WHAT YOU HAVE TO DO:
Read the lines of the data below and retrieve those with "norm".

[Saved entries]
....

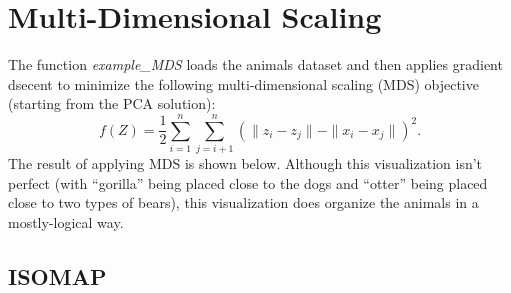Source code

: \documentclass{article}
\def\norm#1{\|#1\|}
\begin{document}
\section{Multi-Dimensional Scaling}

The function \emph{example\_MDS} loads the animals dataset and then applies gradient dsecent to minimize the following multi-dimensional scaling (MDS) objective (starting from the PCA solution):
\begin{equation}
\label{eq:MDS}
f(Z) =  \frac{1}{2}\sum_{i=1}^n\sum_{j=i+1}^n (  \norm{z_i - z_j} - \norm{x_i - x_j})^2.
\end{equation}
 The result of applying MDS is shown below.
Although this visualization isn't perfect (with ``gorilla'' being placed close to the dogs and ``otter'' being placed close to two types of bears), this visualization does organize the animals in a mostly-logical way.


\subsection{ISOMAP}
\end{document}
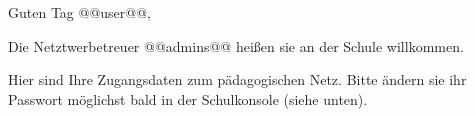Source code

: Guten Tag @@user@@,

\vspace{2mm}

Die Netztwerbetreuer @@admins@@ heißen sie an der Schule willkommen.

\vspace{2mm}

Hier sind Ihre Zugangsdaten zum pädagogischen Netz. Bitte ändern sie ihr Passwort möglichst bald in der Schulkonsole (siehe unten).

....

RESULT OF THIS EXERCISE:
\def\norm#1{\|#1\|}
f(Z) =  \frac{1}{2}\sum_{i=1}^n\sum_{j=i+1}^n (  \norm{z_i - z_j} - \norm{x_i - x_j})^2.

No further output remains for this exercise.